Saved entries:
◇ ◇ ◇ ◇ ◇
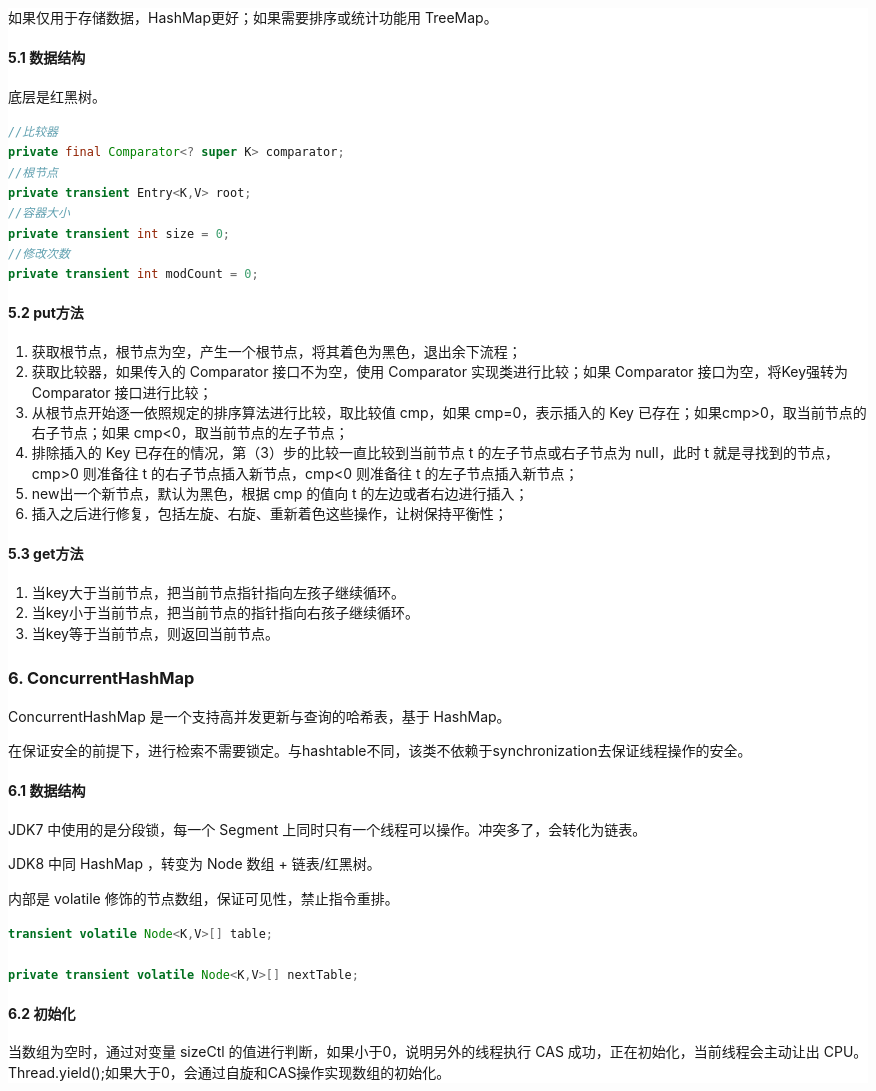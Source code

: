 如果仅用于存储数据，HashMap更好；如果需要排序或统计功能用 TreeMap。

#### 5.1 数据结构

底层是红黑树。

```java
//比较器
private final Comparator<? super K> comparator;
//根节点
private transient Entry<K,V> root;
//容器大小
private transient int size = 0;
//修改次数
private transient int modCount = 0;
```

#### 5.2 put方法

1. 获取根节点，根节点为空，产生一个根节点，将其着色为黑色，退出余下流程；
2. 获取比较器，如果传入的 Comparator 接口不为空，使用 Comparator 实现类进行比较；如果 Comparator 接口为空，将Key强转为 Comparator 接口进行比较；
3. 从根节点开始逐一依照规定的排序算法进行比较，取比较值 cmp，如果 cmp=0，表示插入的 Key 已存在；如果cmp>0，取当前节点的右子节点；如果 cmp<0，取当前节点的左子节点；
4. 排除插入的 Key 已存在的情况，第（3）步的比较一直比较到当前节点 t 的左子节点或右子节点为 null，此时 t 就是寻找到的节点，cmp>0 则准备往 t 的右子节点插入新节点，cmp<0 则准备往 t 的左子节点插入新节点；
5. new出一个新节点，默认为黑色，根据 cmp 的值向 t 的左边或者右边进行插入；
6. 插入之后进行修复，包括左旋、右旋、重新着色这些操作，让树保持平衡性；

#### 5.3 get方法

1. 当key大于当前节点，把当前节点指针指向左孩子继续循环。
2. 当key小于当前节点，把当前节点的指针指向右孩子继续循环。
3. 当key等于当前节点，则返回当前节点。

### 6. ConcurrentHashMap

ConcurrentHashMap 是一个支持高并发更新与查询的哈希表，基于 HashMap。

在保证安全的前提下，进行检索不需要锁定。与hashtable不同，该类不依赖于synchronization去保证线程操作的安全。

#### 6.1 数据结构

JDK7 中使用的是分段锁，每一个 Segment 上同时只有一个线程可以操作。冲突多了，会转化为链表。

JDK8 中同 HashMap ，转变为 Node 数组 + 链表/红黑树。

内部是 volatile 修饰的节点数组，保证可见性，禁止指令重排。

```java
transient volatile Node<K,V>[] table;

private transient volatile Node<K,V>[] nextTable;
```

#### 6.2 初始化

当数组为空时，通过对变量 sizeCtl 的值进行判断，如果小于0，说明另外的线程执行 CAS 成功，正在初始化，当前线程会主动让出 CPU。Thread.yield();如果大于0，会通过自旋和CAS操作实现数组的初始化。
◇ ◇ ◇ ◇ ◇
ABOUT THIS EXERCISE:
Among the entries, how many lines include the word "volatile"? Give only the number.

RESPONSE FOR THIS EXERCISE:
3